Today we went to the biggest tourist attraction in Ecuador. Any guesses as to what it was?
If you guessed the equator, you are correct! Mitad del Mundo is exactly the tourist trap that one would envision. There’s the entrance fee, the high priced restaurants and souvenir shops, and of course the photo opps. But aside from all that it was a pretty cool place.
As we walked in there was an indigenous “village” with different types of houses typically found in the various regions of Ecuador. If you are unfamiliar with the different regions, let me educate you. The Andes run down the middle of Ecuador and are the country’s highlands. To the east there’s the oriente, in which lies the jungle and is the beginning of the Amazon basin. West of the Andes are the coastal lowlands. Since the geography is so vastly different the indigenous people from each of these areas vary as well.

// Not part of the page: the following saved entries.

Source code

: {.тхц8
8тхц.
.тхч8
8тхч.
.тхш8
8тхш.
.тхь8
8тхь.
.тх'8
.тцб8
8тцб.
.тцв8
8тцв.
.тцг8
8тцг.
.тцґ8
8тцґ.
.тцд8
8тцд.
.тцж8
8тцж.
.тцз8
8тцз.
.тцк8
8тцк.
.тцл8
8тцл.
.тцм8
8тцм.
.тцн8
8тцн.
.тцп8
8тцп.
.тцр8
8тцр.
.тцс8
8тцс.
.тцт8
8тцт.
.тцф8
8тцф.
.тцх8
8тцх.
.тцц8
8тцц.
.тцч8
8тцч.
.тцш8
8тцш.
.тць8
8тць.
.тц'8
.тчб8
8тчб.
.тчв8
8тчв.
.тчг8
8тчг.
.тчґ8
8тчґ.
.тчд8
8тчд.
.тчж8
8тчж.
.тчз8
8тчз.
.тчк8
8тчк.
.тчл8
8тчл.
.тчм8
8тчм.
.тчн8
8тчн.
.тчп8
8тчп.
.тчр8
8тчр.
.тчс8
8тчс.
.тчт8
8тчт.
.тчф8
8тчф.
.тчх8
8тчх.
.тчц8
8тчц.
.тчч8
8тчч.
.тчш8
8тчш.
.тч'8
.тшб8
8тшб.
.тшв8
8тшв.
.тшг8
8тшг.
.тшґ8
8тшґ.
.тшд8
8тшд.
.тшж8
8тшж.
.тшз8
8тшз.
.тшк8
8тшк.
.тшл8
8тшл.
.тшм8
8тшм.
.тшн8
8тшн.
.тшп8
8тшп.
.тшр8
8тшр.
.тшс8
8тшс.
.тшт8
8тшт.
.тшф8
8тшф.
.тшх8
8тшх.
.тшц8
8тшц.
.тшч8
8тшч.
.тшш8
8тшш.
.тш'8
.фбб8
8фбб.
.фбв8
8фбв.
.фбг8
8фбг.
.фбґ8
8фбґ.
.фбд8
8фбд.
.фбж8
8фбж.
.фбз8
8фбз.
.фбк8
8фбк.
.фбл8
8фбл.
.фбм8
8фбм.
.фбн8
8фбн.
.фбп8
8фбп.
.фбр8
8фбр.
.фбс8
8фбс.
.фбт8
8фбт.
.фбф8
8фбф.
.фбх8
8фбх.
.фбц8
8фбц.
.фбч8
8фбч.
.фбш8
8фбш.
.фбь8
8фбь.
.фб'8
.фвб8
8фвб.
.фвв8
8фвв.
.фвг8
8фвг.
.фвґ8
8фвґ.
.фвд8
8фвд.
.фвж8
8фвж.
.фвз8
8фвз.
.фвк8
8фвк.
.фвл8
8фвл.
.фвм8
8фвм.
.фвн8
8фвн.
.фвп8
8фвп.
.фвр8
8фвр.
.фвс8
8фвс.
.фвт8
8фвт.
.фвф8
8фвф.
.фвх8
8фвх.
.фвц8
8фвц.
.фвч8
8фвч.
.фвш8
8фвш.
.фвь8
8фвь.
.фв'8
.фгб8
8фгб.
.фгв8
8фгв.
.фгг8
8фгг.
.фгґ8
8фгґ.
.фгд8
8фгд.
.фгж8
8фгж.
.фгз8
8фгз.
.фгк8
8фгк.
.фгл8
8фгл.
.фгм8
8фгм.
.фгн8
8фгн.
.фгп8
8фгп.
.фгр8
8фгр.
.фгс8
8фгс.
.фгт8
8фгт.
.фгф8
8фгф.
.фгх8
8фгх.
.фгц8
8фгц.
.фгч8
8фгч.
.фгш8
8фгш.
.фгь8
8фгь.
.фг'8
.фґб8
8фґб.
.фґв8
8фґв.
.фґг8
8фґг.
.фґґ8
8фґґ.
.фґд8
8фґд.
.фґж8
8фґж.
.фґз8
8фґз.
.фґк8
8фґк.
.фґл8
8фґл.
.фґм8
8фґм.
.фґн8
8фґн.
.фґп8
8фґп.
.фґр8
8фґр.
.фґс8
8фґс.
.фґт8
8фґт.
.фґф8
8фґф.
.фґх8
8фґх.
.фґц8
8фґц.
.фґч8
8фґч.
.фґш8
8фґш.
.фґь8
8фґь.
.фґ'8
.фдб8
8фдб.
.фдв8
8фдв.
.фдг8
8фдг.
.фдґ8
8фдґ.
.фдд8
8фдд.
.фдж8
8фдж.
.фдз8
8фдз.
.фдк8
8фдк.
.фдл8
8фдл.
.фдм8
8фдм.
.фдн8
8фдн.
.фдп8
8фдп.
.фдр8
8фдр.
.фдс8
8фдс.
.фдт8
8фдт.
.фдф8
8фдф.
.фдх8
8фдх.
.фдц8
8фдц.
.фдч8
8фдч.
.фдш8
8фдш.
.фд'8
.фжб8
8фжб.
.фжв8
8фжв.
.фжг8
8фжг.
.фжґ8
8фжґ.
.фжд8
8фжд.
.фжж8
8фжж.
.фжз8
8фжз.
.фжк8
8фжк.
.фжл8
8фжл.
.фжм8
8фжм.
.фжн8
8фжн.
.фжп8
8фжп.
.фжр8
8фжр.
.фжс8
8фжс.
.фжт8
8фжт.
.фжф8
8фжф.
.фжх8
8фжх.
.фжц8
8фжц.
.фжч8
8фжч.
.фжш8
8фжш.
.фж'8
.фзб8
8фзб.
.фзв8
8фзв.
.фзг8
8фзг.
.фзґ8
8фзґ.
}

We happened to be the only ones there, so the woman who worked in that section was able to give us the Grand Tour and answer all of our questions. It was a nice glimpse for all of us to see the similarities and differences in the native homes.
After leaving the village we came upon a chocolate museum which covered the history and cultivation of chocolate. The boys had a wonderful time grinding the seeds into powder.
Finally we made it to the monument marking the equator. We did the tourist thing that everyone must do and then went inside the monument. Inside an elevator takes you to the top to provide views of the mountains all around.
After the views you then go downstairs a level at a time since they have a museum set up that covers a great variety of information. It goes through the first geodesic mission to Ecuador funded by Louis XV of France. There are interesting interactive displays about the seasons, the earth’s gravitational pull, the magnetic poles, and the coriolis effect. It was a one of a kind learning experience that I hope they’ll remember.
We were all hungry after walking all day, and Israel had seen a restaurant that had cuy near the bus stop. Cuy is what they call guinea pig here and indigenous people from the Andes have been raising these cute and cuddly animals for meat for thousands of years. It’s one of those native foods that we have been waiting to try. Jovani and Judah had no interest in tasting the delicious barbecued rodent since they have befriended quite a few on this trip. We respected their wishes, mainly because it left more for us. Israel and I really enjoyed the flavor, but Joaquin did not. His refined palate prefers other tastes.
We’re getting exhausted from being on the go all the time. Tomorrow is our last touristy day here since on Thursday we have Jovani’s dr. appointment and we’ll spend the rest of the day packing. We’re all looking forward to some down time.